WHAT TO WORK ON >> Among the records that follow, find each line holding the word "used" and copy it.

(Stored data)
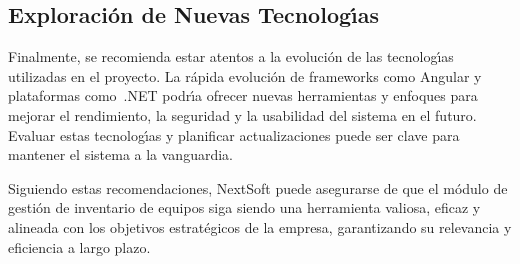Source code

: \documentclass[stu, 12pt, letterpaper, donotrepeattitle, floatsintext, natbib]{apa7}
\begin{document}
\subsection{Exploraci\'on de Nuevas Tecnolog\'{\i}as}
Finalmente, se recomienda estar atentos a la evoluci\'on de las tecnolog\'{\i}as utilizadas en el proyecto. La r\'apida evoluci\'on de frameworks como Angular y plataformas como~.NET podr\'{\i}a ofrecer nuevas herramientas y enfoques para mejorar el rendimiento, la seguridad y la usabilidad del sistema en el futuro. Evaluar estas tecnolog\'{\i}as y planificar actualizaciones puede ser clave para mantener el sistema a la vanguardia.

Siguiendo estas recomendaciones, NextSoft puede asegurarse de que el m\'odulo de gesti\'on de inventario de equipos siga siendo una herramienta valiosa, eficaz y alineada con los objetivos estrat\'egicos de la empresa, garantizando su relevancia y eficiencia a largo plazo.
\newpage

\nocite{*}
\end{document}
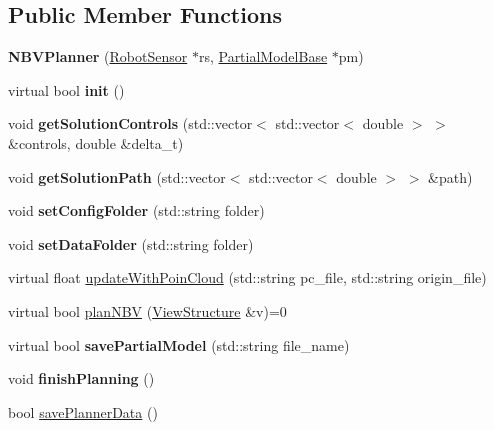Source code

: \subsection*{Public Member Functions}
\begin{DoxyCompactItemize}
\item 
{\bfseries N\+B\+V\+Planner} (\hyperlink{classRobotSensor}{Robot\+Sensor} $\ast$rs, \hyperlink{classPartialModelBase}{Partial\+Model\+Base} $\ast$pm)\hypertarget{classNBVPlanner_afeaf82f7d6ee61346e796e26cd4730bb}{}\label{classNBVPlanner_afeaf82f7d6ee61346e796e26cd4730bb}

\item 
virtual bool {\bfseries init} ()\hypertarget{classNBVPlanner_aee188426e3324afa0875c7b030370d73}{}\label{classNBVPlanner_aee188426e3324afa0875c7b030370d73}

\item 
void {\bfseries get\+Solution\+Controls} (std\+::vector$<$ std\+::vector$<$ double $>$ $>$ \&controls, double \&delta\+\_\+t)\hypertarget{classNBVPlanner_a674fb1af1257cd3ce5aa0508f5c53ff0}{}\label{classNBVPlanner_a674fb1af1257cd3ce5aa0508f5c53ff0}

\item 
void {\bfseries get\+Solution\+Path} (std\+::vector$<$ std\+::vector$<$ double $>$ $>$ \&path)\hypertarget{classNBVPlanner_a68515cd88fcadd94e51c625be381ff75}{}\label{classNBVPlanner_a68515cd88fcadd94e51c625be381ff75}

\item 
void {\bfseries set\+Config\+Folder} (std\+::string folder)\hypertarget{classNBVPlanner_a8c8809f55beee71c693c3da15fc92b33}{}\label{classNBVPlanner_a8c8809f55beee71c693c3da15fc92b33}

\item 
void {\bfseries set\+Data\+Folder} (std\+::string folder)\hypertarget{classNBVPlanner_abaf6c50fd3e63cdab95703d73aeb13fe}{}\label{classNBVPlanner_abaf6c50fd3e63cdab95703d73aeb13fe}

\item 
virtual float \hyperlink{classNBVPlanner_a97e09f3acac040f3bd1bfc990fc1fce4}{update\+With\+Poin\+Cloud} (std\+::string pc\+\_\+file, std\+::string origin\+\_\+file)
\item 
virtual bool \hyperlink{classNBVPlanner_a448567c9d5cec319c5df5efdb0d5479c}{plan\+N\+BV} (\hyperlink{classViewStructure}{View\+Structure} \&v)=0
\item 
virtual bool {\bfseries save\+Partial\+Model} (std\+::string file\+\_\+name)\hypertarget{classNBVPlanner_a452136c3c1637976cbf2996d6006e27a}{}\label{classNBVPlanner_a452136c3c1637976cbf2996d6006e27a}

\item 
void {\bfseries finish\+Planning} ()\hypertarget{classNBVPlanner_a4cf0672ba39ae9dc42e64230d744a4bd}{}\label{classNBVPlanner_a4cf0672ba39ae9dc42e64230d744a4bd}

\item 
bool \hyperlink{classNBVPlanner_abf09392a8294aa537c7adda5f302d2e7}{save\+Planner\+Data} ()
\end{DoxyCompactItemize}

* * *

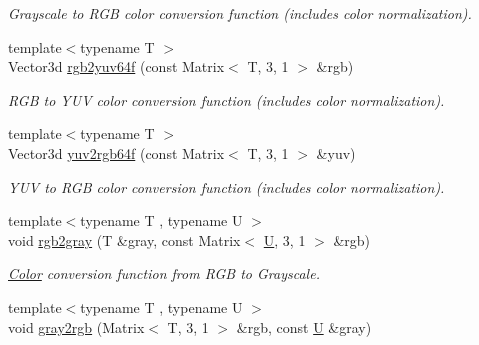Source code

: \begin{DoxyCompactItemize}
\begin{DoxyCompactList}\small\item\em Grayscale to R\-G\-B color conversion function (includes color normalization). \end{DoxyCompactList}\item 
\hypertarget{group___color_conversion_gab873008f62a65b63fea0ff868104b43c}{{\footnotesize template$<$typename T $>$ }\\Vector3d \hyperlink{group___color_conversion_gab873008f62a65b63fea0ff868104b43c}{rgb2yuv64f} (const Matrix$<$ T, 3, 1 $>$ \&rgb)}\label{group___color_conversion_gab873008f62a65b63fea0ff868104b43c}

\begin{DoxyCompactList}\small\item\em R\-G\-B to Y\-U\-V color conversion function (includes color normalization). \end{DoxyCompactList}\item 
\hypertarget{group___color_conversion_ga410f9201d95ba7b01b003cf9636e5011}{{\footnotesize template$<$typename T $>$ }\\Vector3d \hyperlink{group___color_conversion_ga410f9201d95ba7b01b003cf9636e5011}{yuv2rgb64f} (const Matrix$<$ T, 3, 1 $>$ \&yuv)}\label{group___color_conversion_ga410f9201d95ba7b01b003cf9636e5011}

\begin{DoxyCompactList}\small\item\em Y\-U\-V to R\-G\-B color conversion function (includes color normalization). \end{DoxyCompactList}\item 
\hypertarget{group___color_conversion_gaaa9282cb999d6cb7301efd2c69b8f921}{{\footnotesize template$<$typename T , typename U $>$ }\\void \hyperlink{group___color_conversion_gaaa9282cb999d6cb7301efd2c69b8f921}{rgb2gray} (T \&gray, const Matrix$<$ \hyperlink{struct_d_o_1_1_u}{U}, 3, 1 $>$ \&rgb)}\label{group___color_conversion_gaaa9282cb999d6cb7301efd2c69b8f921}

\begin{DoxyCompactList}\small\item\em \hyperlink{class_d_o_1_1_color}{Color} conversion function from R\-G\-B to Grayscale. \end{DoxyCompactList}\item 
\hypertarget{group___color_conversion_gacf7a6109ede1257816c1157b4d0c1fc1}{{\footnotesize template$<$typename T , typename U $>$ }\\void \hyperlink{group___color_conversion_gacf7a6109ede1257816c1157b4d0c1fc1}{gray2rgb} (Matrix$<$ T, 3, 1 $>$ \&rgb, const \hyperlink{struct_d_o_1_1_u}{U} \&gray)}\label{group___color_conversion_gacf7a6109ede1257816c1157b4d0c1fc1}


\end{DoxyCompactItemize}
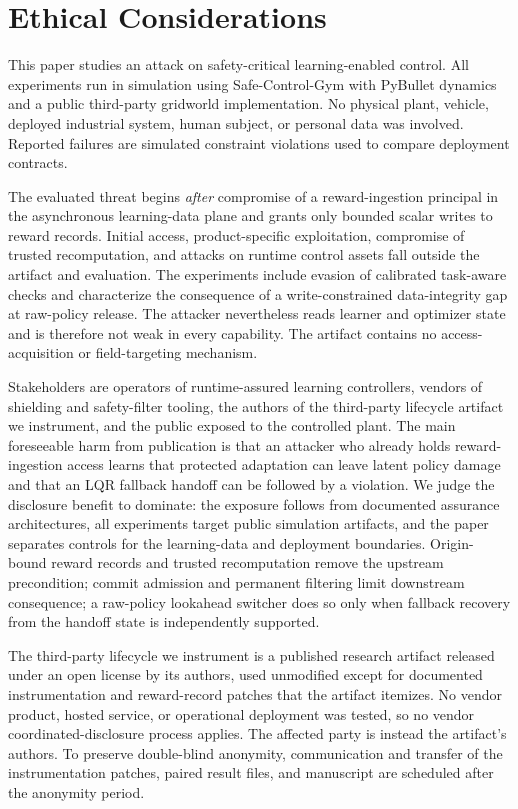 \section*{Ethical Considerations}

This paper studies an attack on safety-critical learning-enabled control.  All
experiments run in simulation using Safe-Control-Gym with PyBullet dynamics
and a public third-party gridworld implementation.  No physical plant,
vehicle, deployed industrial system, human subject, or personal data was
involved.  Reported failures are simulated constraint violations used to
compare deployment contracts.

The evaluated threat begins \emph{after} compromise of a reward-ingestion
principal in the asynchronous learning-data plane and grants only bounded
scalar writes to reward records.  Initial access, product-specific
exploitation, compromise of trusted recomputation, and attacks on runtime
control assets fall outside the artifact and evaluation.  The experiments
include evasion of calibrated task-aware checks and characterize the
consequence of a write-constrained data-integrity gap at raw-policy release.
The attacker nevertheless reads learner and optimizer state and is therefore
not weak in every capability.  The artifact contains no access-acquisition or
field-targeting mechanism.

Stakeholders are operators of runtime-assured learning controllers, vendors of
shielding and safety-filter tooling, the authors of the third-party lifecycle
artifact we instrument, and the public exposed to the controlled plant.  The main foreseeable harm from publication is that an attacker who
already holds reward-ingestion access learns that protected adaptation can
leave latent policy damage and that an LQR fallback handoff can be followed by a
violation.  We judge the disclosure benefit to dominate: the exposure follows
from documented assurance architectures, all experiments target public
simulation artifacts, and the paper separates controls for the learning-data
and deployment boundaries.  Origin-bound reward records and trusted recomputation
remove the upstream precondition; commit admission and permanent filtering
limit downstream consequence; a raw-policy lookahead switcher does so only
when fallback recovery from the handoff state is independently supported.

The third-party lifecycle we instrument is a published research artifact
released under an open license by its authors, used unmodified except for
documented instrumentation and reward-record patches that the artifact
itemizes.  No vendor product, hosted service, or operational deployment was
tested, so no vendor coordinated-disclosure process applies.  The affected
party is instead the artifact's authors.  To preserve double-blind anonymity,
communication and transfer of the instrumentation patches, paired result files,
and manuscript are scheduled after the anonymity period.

ANSWER TO THIS TASK >>
involved.  Reported failures are simulated constraint violations used to
released under an open license by its authors, used unmodified except for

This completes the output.